(Records contained in a dataset)
--------------------------------

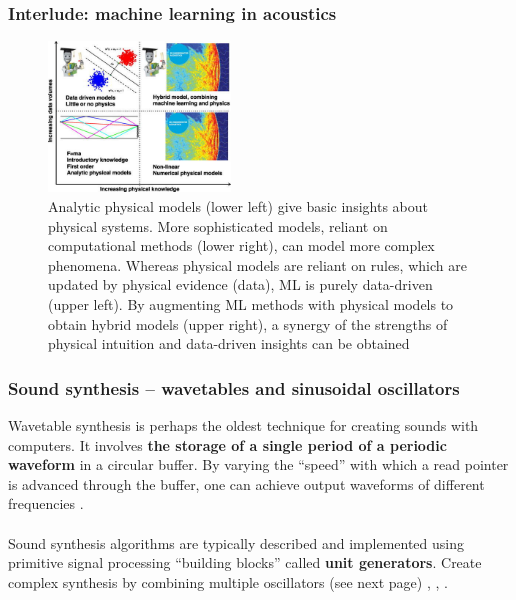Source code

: \documentclass{beamer}
\begin{document}

\begin{frame}
	\frametitle{Interlude: machine learning in acoustics}
	\begin{figure}
	\includegraphics[height=4cm]{./6_5_ml_acoustics.jpg}
		\caption{Analytic physical models (lower left) give basic insights about physical systems. More sophisticated models, reliant on computational methods (lower right), can model more complex phenomena. Whereas physical models are reliant on rules, which are updated by physical evidence (data), ML is purely data-driven (upper left). By augmenting ML methods with physical models to obtain hybrid models (upper right), a synergy of the strengths of physical intuition and data-driven insights can be obtained }
	\end{figure}
\end{frame}


\begin{frame}
	\frametitle{Sound synthesis -- wavetables and sinusoidal oscillators}
	Wavetable synthesis is perhaps the oldest technique for creating sounds with computers. It involves \textbf{the storage of a single period of a periodic waveform} in a circular buffer. By varying the ``speed'' with which a read pointer is advanced through the buffer, one can achieve output waveforms of different frequencies .\\\ \\
	Sound synthesis algorithms are typically described and implemented using primitive signal processing ``building blocks'' called \textbf{unit generators}. Create complex synthesis by combining multiple oscillators (see next page) , , .
\end{frame}
\end{document}
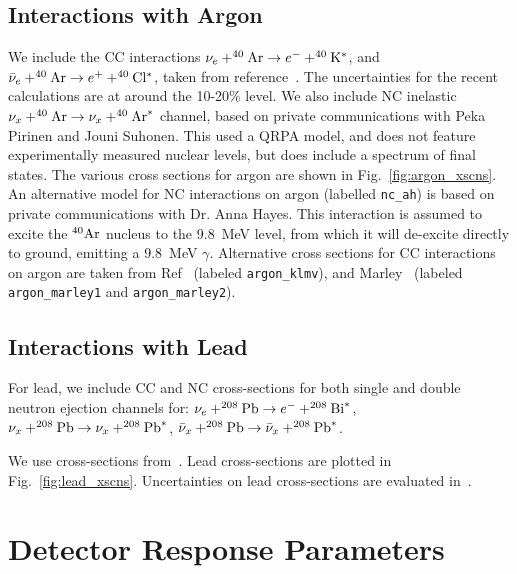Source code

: \documentclass[12pt]{article}
\begin{document}
\subsection{Interactions with Argon}

We include the CC interactions
$\nu_e + ^{40}{\rm Ar} \rightarrow e^- + ^{40}{\rm K^*}$, and
$\bar{\nu}_e + ^{40}{\rm Ar} \rightarrow e^+ + ^{40}{\rm Cl^*}$, taken 
from reference~\cite{1475-7516-2003-10-009}.
   The uncertainties for the recent calculations
are at around the 10-20\% level.
We also include NC inelastic
$\nu_x + ^{40}{\rm Ar} \rightarrow \nu_x+ ^{40}{\rm Ar}^*$ channel, based on private communications with
Peka Pirinen and Jouni Suhonen.  This used a QRPA model, and does not feature 
experimentally measured nuclear levels, but does include a spectrum of final states.
The various cross sections for argon are shown in Fig.~\ref{fig:argon_xscns}.
An alternative model for NC interactions on argon (labelled \texttt{nc\_ah}) is based on private
communications with Dr. Anna Hayes.  This interaction is assumed to excite the $^{40}{\rm Ar}$
nucleus to the 9.8~MeV level, from which it will de-excite directly to ground, emitting a 9.8~MeV $\gamma$.
Alternative cross sections for CC interactions on argon are taken from Ref~\cite{Kolbe:2003ys}
(labeled \texttt{argon\_klmv}), and Marley~\cite{marley_webpage} (labeled \texttt{argon\_marley1}
and \texttt{argon\_marley2}).


\subsection{Interactions with Lead}

For lead, we include
CC and NC cross-sections for both single and double
neutron ejection channels for:
$\nu_e + ^{208}{\rm Pb} \rightarrow e^- + ^{208}{\rm Bi}^{*}$,
$\nu_x + ^{208}{\rm Pb} \rightarrow \nu_x + ^{208}{\rm Pb}^{*}$,
$\bar{\nu}_x + ^{208}{\rm Pb} \rightarrow \bar{\nu}_x + ^{208}{\rm Pb}^{*}$.

We use cross-sections from~\cite{Engel:2002hg}.
Lead cross-sections are plotted in Fig.~\ref{fig:lead_xscns}.  Uncertainties on lead cross-sections are evaluated in~\cite{Paar:2011pz}.

\section{Detector Response Parameters}\label{response}
\end{document}
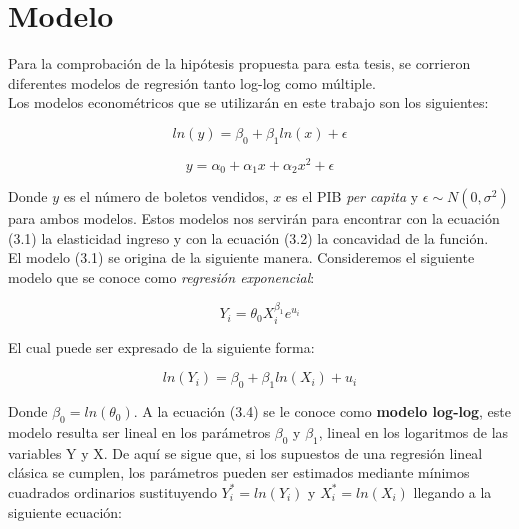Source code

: 




\newpage

\section{Modelo}

\noindent Para la comprobación de la hipótesis propuesta para esta tesis, se corrieron diferentes modelos de regresión tanto log-log como múltiple. \\

Los modelos econométricos que se utilizarán en este trabajo son los siguientes:

\begin{equation}
    ln(y) = \beta_0 + \beta_1 ln(x) + \epsilon
\end{equation}

\begin{equation}
    y = \alpha_0 + \alpha_1 x + \alpha_2 x^2 + \epsilon
\end{equation}
 
Donde $y$ es el número de boletos vendidos, $x$ es el PIB \textit{per capita} y $\epsilon \sim N(0,\sigma^2)$ para ambos modelos. Estos modelos nos servirán para encontrar con la ecuación (3.1) la elasticidad ingreso y con la ecuación (3.2) la concavidad de la función. \\

El modelo (3.1) se origina de la siguiente manera. Consideremos el siguiente modelo que se conoce como \textit{regresión exponencial}:

\begin{equation}
    Y_i = \theta_0 X_{i}^{\beta_1} e^{u_i}
\end{equation}

El cual puede ser expresado de la siguiente forma:

\begin{equation}
    ln (Y_i) = \beta_0 + \beta_1 ln (X_i) + u_i
\end{equation}

Donde $\beta_0 = ln (\theta_0)$. A la ecuación (3.4) se le conoce como \textbf{modelo log-log}, este modelo resulta ser lineal en los parámetros $\beta_0$ y $\beta_1$, lineal en los logaritmos de las variables Y y X. De aquí se sigue que, si los supuestos de una regresión lineal clásica se cumplen, los parámetros pueden ser estimados mediante mínimos cuadrados ordinarios sustituyendo $Y_i^* = ln (Y_i)$ y $X_i^* = ln(X_i)$ llegando a la siguiente ecuación:

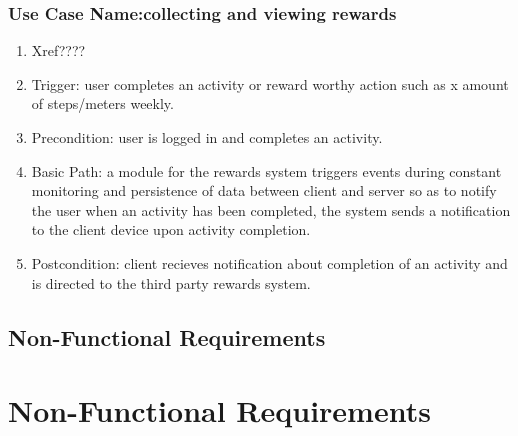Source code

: \documentclass[11pt,a4paper]{article}
\begin{document}
			\subsubsection{Use Case Name:collecting and viewing rewards}
				\begin{enumerate}
				\renewcommand{\labelenumi}{{\textbf{\arabic{enumi}.}}}
				\item Xref????  %
				\item Trigger: user completes an activity or reward worthy action such as x amount of steps/meters weekly.
				\item Precondition: user is logged in and completes an activity.
				\item Basic Path: a module for the rewards system triggers events during constant monitoring and persistence of data between client and server so as to notify the user when an activity has been completed, the system sends a notification to the client device upon activity completion.
				\item Postcondition: client recieves notification about completion of an activity and is directed to the third party rewards system.
				\end{enumerate}
			
			
			
		
	\subsection{Non-Functional Requirements}
		\section {Non-Functional Requirements}
\end{document}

--------------------------------

Work to be completed:
Transcribe the records above exactly, leaving every picture out of the copy.

Output of the task:
Source code

: \documentclass{beamer}
\begin{document}

\begin{frame}
	\frametitle{Interlude: machine learning in acoustics}
	\begin{figure}
	\includegraphics[height=4cm]{./6_5_ml_acoustics.jpg}
		\caption{Analytic physical models (lower left) give basic insights about physical systems. More sophisticated models, reliant on computational methods (lower right), can model more complex phenomena. Whereas physical models are reliant on rules, which are updated by physical evidence (data), ML is purely data-driven (upper left). By augmenting ML methods with physical models to obtain hybrid models (upper right), a synergy of the strengths of physical intuition and data-driven insights can be obtained }
	\end{figure}
\end{frame}


\begin{frame}
	\frametitle{Sound synthesis -- wavetables and sinusoidal oscillators}
	Wavetable synthesis is perhaps the oldest technique for creating sounds with computers. It involves \textbf{the storage of a single period of a periodic waveform} in a circular buffer. By varying the ``speed'' with which a read pointer is advanced through the buffer, one can achieve output waveforms of different frequencies .\\\ \\
	Sound synthesis algorithms are typically described and implemented using primitive signal processing ``building blocks'' called \textbf{unit generators}. Create complex synthesis by combining multiple oscillators (see next page) , , .
\end{frame}
\end{document}
Source code

: \documentclass[12pt]{article}
\begin{document}
\subsection{Interactions with Argon}

We include the CC interactions
$\nu_e + ^{40}{\rm Ar} \rightarrow e^- + ^{40}{\rm K^*}$, and
$\bar{\nu}_e + ^{40}{\rm Ar} \rightarrow e^+ + ^{40}{\rm Cl^*}$, taken 
from reference~\cite{1475-7516-2003-10-009}.
   The uncertainties for the recent calculations
are at around the 10-20\% level.
We also include NC inelastic
$\nu_x + ^{40}{\rm Ar} \rightarrow \nu_x+ ^{40}{\rm Ar}^*$ channel, based on private communications with
Peka Pirinen and Jouni Suhonen.  This used a QRPA model, and does not feature 
experimentally measured nuclear levels, but does include a spectrum of final states.
The various cross sections for argon are shown in Fig.~\ref{fig:argon_xscns}.
An alternative model for NC interactions on argon (labelled \texttt{nc\_ah}) is based on private
communications with Dr. Anna Hayes.  This interaction is assumed to excite the $^{40}{\rm Ar}$
nucleus to the 9.8~MeV level, from which it will de-excite directly to ground, emitting a 9.8~MeV $\gamma$.
Alternative cross sections for CC interactions on argon are taken from Ref~\cite{Kolbe:2003ys}
(labeled \texttt{argon\_klmv}), and Marley~\cite{marley_webpage} (labeled \texttt{argon\_marley1}
and \texttt{argon\_marley2}).


\subsection{Interactions with Lead}

For lead, we include
CC and NC cross-sections for both single and double
neutron ejection channels for:
$\nu_e + ^{208}{\rm Pb} \rightarrow e^- + ^{208}{\rm Bi}^{*}$,
$\nu_x + ^{208}{\rm Pb} \rightarrow \nu_x + ^{208}{\rm Pb}^{*}$,
$\bar{\nu}_x + ^{208}{\rm Pb} \rightarrow \bar{\nu}_x + ^{208}{\rm Pb}^{*}$.

We use cross-sections from~\cite{Engel:2002hg}.
Lead cross-sections are plotted in Fig.~\ref{fig:lead_xscns}.  Uncertainties on lead cross-sections are evaluated in~\cite{Paar:2011pz}.

\section{Detector Response Parameters}\label{response}
\end{document}
Source code

: 




\newpage

\section{Modelo}

\noindent Para la comprobación de la hipótesis propuesta para esta tesis, se corrieron diferentes modelos de regresión tanto log-log como múltiple. \\

Los modelos econométricos que se utilizarán en este trabajo son los siguientes:

\begin{equation}
    ln(y) = \beta_0 + \beta_1 ln(x) + \epsilon
\end{equation}

\begin{equation}
    y = \alpha_0 + \alpha_1 x + \alpha_2 x^2 + \epsilon
\end{equation}
 
Donde $y$ es el número de boletos vendidos, $x$ es el PIB \textit{per capita} y $\epsilon \sim N(0,\sigma^2)$ para ambos modelos. Estos modelos nos servirán para encontrar con la ecuación (3.1) la elasticidad ingreso y con la ecuación (3.2) la concavidad de la función. \\

El modelo (3.1) se origina de la siguiente manera. Consideremos el siguiente modelo que se conoce como \textit{regresión exponencial}:

\begin{equation}
    Y_i = \theta_0 X_{i}^{\beta_1} e^{u_i}
\end{equation}

El cual puede ser expresado de la siguiente forma:

\begin{equation}
    ln (Y_i) = \beta_0 + \beta_1 ln (X_i) + u_i
\end{equation}

Donde $\beta_0 = ln (\theta_0)$. A la ecuación (3.4) se le conoce como \textbf{modelo log-log}, este modelo resulta ser lineal en los parámetros $\beta_0$ y $\beta_1$, lineal en los logaritmos de las variables Y y X. De aquí se sigue que, si los supuestos de una regresión lineal clásica se cumplen, los parámetros pueden ser estimados mediante mínimos cuadrados ordinarios sustituyendo $Y_i^* = ln (Y_i)$ y $X_i^* = ln(X_i)$ llegando a la siguiente ecuación:

Source code

: \documentclass[11pt,a4paper]{article}
\begin{document}
			\subsubsection{Use Case Name:collecting and viewing rewards}
				\begin{enumerate}
				\renewcommand{\labelenumi}{{\textbf{\arabic{enumi}.}}}
				\item Xref????  %
				\item Trigger: user completes an activity or reward worthy action such as x amount of steps/meters weekly.
				\item Precondition: user is logged in and completes an activity.
				\item Basic Path: a module for the rewards system triggers events during constant monitoring and persistence of data between client and server so as to notify the user when an activity has been completed, the system sends a notification to the client device upon activity completion.
				\item Postcondition: client recieves notification about completion of an activity and is directed to the third party rewards system.
				\end{enumerate}
			
			
			
		
	\subsection{Non-Functional Requirements}
		\section {Non-Functional Requirements}
\end{document}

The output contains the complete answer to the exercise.